As described above, a multi-hop route between two nodes encompasses
two or more edges. A single-hop route involves a single edge.
[0167] In block 2302, the agent 100 identifies beliefs and/or costs
associated with single-hop locations. The single-hop locations
correspond to locations that will direct the agent 100 to a
destination node using a single edge.
[0168] In block 2302, the agent 100 identifies beliefs and/or costs
associated with multi-hop locations. The multi-hop locations
correspond to locations that will direct the agent 100 to the
destination node using two or more edges.
[0169] In block 2306, the agent 100 can perform any type of
comparative analysis which takes account for the results of block
2302 and 2304. In one case, the agent 100 can sum the beliefs
associated with the single-hop locations to generate a first sum,
and sum the beliefs associated with the multi-hop locations to
generate a second sum. Then, the agent 100 can compare the first
sum with the second sum.
[0170] In block 2308, the agent 100 can select a multi-hop route
over a single-hop route, or vice versa, based on the analysis
provided in block 2306. For example, suppose that the sum of the
multi-hop beliefs is considerably larger than the sum of the
single-hop beliefs. This suggests that it will probably be more
fruitful to select a multi-hop route over a single-hop route. But
if the sum of the multi-hop beliefs is not significantly larger
(e.g., at least 100 times larger) than the sum of the single-hop
beliefs, then the agent 100 may decide to ignore the multi-hop
beliefs. This summing and thresholding operation is useful to
stabilize the performance of the voting between multi-hop options
and single-hop options. Without this provision, there may be an
undesirable amount of noisy flip-flopping between multi-hop options
and single-hop options (e.g., because different options may have
very similar vote scores). In other words, the summing and
thresholding option make it more likely that when a multi-hop
option is invoked, it is truly the appropriate course of
action.
[0171] FIG. 24 shows an illustrative procedure 2400 that describes
an explore-mode selection operation, which is another specific
operation encompassed by the high-level controlling operation of
FIGS. 19 and 20.
[0172] In block 2402, the agent 100 determines whether it has
entered a stuck state. The stuck state is characterized by a state
in which the agent 100 is not making progress toward a destination
location. The agent 100 can determine that this state has been
reached based on any combination of context-specific criteria. In
one case, the agent 100 can determine that the stuck state has been
reached based on an amount of time that has transpired in
attempting to reach the destination location (in relation to normal
expectations). In addition, or alternatively, the agent 100 can
determine that the stuck state has been reach based on the number
of options that have been investigated in attempting to reach the
destination location.
[0173] In block 2404, if in a stuck state, the agent 100 enters an
explore mode of operation. In the explore mode, the agent 100 uses
depth information and/or visual information to move towards what it
perceives as the largest open space available to it. The agent 100
will attempt to avoid obstacles in this mode, but otherwise has no
overarching goals governing its navigational behavior. The agent
100 is simply attempting to wander into a region which will present
a different set of navigational opportunities, associated with a
different set of probabilistic beliefs.
[0174] In block 2406, the agent 100 determines that it is no longer
in the stuck state, upon which it abandons the explore mode and
selects another action. The agent 100 can determine that it is no
longer in the stuck state based on any combination of factors, such
as the amount of time spent in the explore mode, the updated
beliefs associated with locations, and so on.

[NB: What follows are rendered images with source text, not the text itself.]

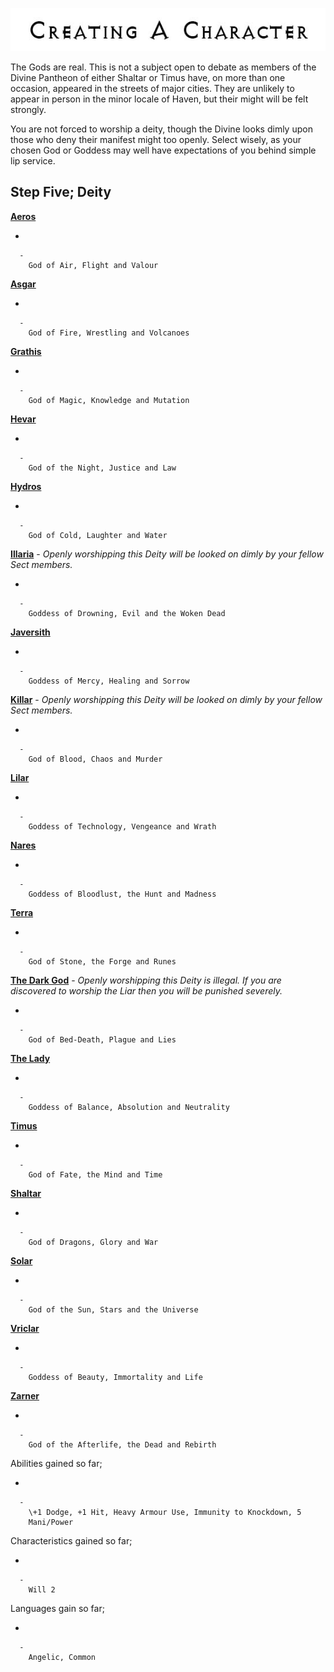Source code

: 

<div class="center" style="width: auto; margin-left: auto; margin-right: auto;">

![<File:CharGen.jpg>](CharGen.jpg "File:CharGen.jpg")

</div>

The Gods are real. This is not a subject open to debate as members of
the Divine Pantheon of either Shaltar or Timus have, on more than one
occasion, appeared in the streets of major cities. They are unlikely to
appear in person in the minor locale of Haven, but their might will be
felt strongly.

You are not forced to worship a deity, though the Divine looks dimly
upon those who deny their manifest might too openly. Select wisely, as
your chosen God or Goddess may well have expectations of you behind
simple lip service.

## **Step Five; Deity**

**[Aeros](GoldAngelEarthVA "wikilink")**

  -

      -
        God of Air, Flight and Valour

**[Asgar](GoldAngelEarthVAs "wikilink")**

  -

      -
        God of Fire, Wrestling and Volcanoes

**[Grathis](GoldAngelEarthVG "wikilink")**

  -

      -
        God of Magic, Knowledge and Mutation

**[Hevar](GoldAngelEarthVH "wikilink")**

  -

      -
        God of the Night, Justice and Law

**[Hydros](GoldAngelEarthVHy "wikilink")**

  -

      -
        God of Cold, Laughter and Water

**[Illaria](GoldAngelEarthVI "wikilink")** - *Openly worshipping this
Deity will be looked on dimly by your fellow Sect members.*

  -

      -
        Goddess of Drowning, Evil and the Woken Dead

**[Javersith](GoldAngelEarthVJ "wikilink")**

  -

      -
        Goddess of Mercy, Healing and Sorrow

**[Killar](GoldAngelEarthVK "wikilink")** - *Openly worshipping this
Deity will be looked on dimly by your fellow Sect members.*

  -

      -
        God of Blood, Chaos and Murder

**[Lilar](GoldAngelEarthVL "wikilink")**

  -

      -
        Goddess of Technology, Vengeance and Wrath

**[Nares](GoldAngelEarthVN "wikilink")**

  -

      -
        Goddess of Bloodlust, the Hunt and Madness

**[Terra](GoldAngelEarthVT "wikilink")**

  -

      -
        God of Stone, the Forge and Runes

**[The Dark God](GoldAngelEarthVDG "wikilink")** - *Openly worshipping
this Deity is illegal. If you are discovered to worship the Liar then
you will be punished severely.*

  -

      -
        God of Bed-Death, Plague and Lies

**[The Lady](GoldAngelEarthVTL "wikilink")**

  -

      -
        Goddess of Balance, Absolution and Neutrality

**[Timus](GoldAngelEarthVT "wikilink")**

  -

      -
        God of Fate, the Mind and Time

**[Shaltar](GoldAngelEarthVS "wikilink")**

  -

      -
        God of Dragons, Glory and War

**[Solar](GoldAngelEarthVSo "wikilink")**

  -

      -
        God of the Sun, Stars and the Universe

**[Vriclar](GoldAngelEarthVV "wikilink")**

  -

      -
        Goddess of Beauty, Immortality and Life

**[Zarner](GoldAngelEarthVZ "wikilink")**

  -

      -
        God of the Afterlife, the Dead and Rebirth

Abilities gained so far;

  -

      -
        \+1 Dodge, +1 Hit, Heavy Armour Use, Immunity to Knockdown, 5
        Mani/Power

Characteristics gained so far;

  -

      -
        Will 2

Languages gain so far;

  -

      -
        Angelic, Common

[0175] In one implementation, the agent 100 can determine whether
it is in a stuck state or in a progress state using the same
probabilistic approach described above. Here, the stuck state and
progress state correspond to two of the possible states that
characterize the operation of the agent 100.
[0176] B.3. Illustrative Low-Level Controlling Operation
[0177] FIG. 25 shows an illustrative procedure 2500 that describes
a low-level controlling operation performed by the agent 100 of
FIG. 1. Recall that, in this procedure 2400, the LL control module
112 attempts to advance the agent 100 along a selected edge.

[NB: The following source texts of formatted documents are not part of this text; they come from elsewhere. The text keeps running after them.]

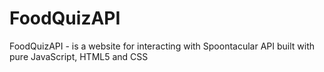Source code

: # FoodQuizAPI
 FoodQuizAPI - is a website for interacting with Spoontacular API built with pure JavaScript, HTML5 and CSS
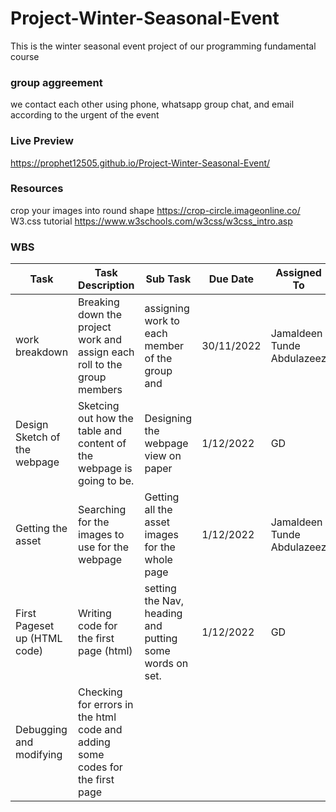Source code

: # Project-Winter-Seasonal-Event
This is the winter seasonal event project of our programming fundamental course

### group aggreement ###
we contact each other using phone, whatsapp group chat, and email according to the urgent of the event


### Live Preview
 https://prophet12505.github.io/Project-Winter-Seasonal-Event/


### Resources
 crop your images into round shape
 https://crop-circle.imageonline.co/
 W3.css tutorial
 https://www.w3schools.com/w3css/w3css_intro.asp
 
 ### WBS

| Task                         | Task Description                                                              | Sub Task                                                | Due Date   | Assigned To                |
|------------------------------|-------------------------------------------------------------------------------|---------------------------------------------------------|------------|----------------------------|
| work breakdown               | Breaking down the project work and assign each roll to the group members      | assigning work to each member of the group and          | 30/11/2022 | Jamaldeen Tunde Abdulazeez |
| Design Sketch of the webpage |  Sketcing out how the table and content of the webpage is going to be.        | Designing the webpage view on paper                     | 1/12/2022  | GD                         |
| Getting the asset            | Searching for the  images to use for the webpage                              | Getting all the asset images for the whole page         | 1/12/2022  | Jamaldeen Tunde Abdulazeez |
| First Pageset up (HTML code) | Writing code for the first page (html)                                        | setting the Nav, heading and putting some words on set. | 1/12/2022  | GD                         |
| Debugging and modifying      | Checking for errors in the html code and adding some codes for the first page |                                                         |            |                            |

[0178] In block 2502, the agent 100 receives a current image.
[0179] In block 2504, the agent compares the current image with
graph images associated with the edge to generate observations.

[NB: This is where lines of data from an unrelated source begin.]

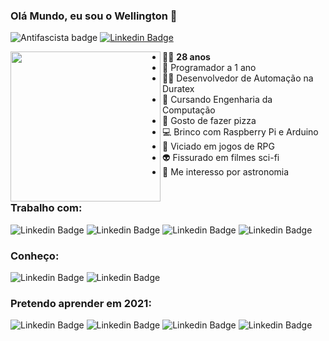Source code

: ### Olá Mundo, eu sou o Wellington 👋

![Antifascista badge](https://img.shields.io/badge/dev-antifascista-red)
[![Linkedin Badge](https://img.shields.io/badge/-Linkedin-blue?logo=Linkedin&logoColor=white&link=https://www.linkedin.com/in/wellington-juvenal-ferreira-fonseca-a4b01a67/)](https://www.linkedin.com/in/wellington-juvenal-ferreira-fonseca-a4b01a67/)

<img src="https://cdn5.vectorstock.com/i/thumb-large/85/84/grated-cloud-data-and-computer-system-code-vector-21928584.jpg" align="left" width="240">

  
* 👨‍🦲 **28 anos**
* 👶 Programador a 1 ano
* 👨‍💻 Desenvolvedor de Automação na Duratex
* 🤖 Cursando Engenharia da Computação
* 🍕 Gosto de fazer pizza
* 💻 Brinco com Raspberry Pi e Arduino
* 🎲 Viciado em jogos de RPG
* 👽 Fissurado em filmes sci-fi
* 🌌 Me interesso por astronomia
#

### Trabalho com:

![Linkedin Badge](https://img.shields.io/badge/python%20-%2314354C.svg?&logo=python&logoColor=white)
![Linkedin Badge](https://img.shields.io/badge/-BluePrism-blue)
![Linkedin Badge](https://img.shields.io/badge/sap-0FAAFF?logo=sap&logoColor=white)
![Linkedin Badge](https://img.shields.io/badge/-VBA-brightgreen)

### Conheço:

![Linkedin Badge](https://img.shields.io/badge/c%23%20-%23239120.svg?&logo=c-sharp&logoColor=white)
![Linkedin Badge](https://img.shields.io/badge/c++%20-%2300599C.svg?&logo=c%2B%2B&logoColor=white)

### Pretendo aprender em 2021:

![Linkedin Badge](https://img.shields.io/badge/html5%20-%23E34F26.svg?&logo=html5&logoColor=white)
![Linkedin Badge](https://img.shields.io/badge/css3%20-%231572B6.svg?&logo=css3&logoColor=white)
![Linkedin Badge](https://img.shields.io/badge/javascript-%23F7DF1E.svg?&logo=javascript&logoColor=black) 
![Linkedin Badge](https://img.shields.io/badge/mysql-%2300f.svg?&&logo=mysql&logoColor=white)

[0180] In block 2506, the agent 100 uses Equation (2) to determine
updated beliefs. These updated beliefs take account of the
observations provided in block 2504, the LL transition information
1106, and the current beliefs.
[0181] In block 2508, the agent 100 uses the updated beliefs to
determine its probable location along the edge. The agent 100 can
perform this operation by determining the sequence number
associated with an image on the edge having the highest belief
value, and dividing this sequence number by the total number of
images on the edge.
[0182] In block 2510, the agent 100 uses Equation (3) to determine
the offset between the input image and the images on the edge, as
weighted by the belief provided in block 2506.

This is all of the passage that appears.